### ACTION ITEM
Would you transcribe the records below exactly, omitting every picture?

### DATASET RECORDS
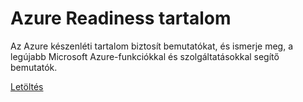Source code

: <div>
<h1>Azure Readiness tartalom</h1>
<p>Az Azure készenléti tartalom biztosít bemutatókat, és ismerje meg, a legújabb Microsoft Azure-funkciókkal és szolgáltatásokkal segítő bemutatók.</p>
<p><a href="http://go.microsoft.com/fwlink/p/?LinkId=331133" class="solution-cta-link light-font arrowbtn green">Letöltés</a></p>
</div>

### REPLY TO THE EXERCISE
Source code

: <div>
<h1>Azure Readiness tartalom</h1>
<p>Az Azure készenléti tartalom biztosít bemutatókat, és ismerje meg, a legújabb Microsoft Azure-funkciókkal és szolgáltatásokkal segítő bemutatók.</p>
<p><a href="http://go.microsoft.com/fwlink/p/?LinkId=331133" class="solution-cta-link light-font arrowbtn green">Letöltés</a></p>
</div>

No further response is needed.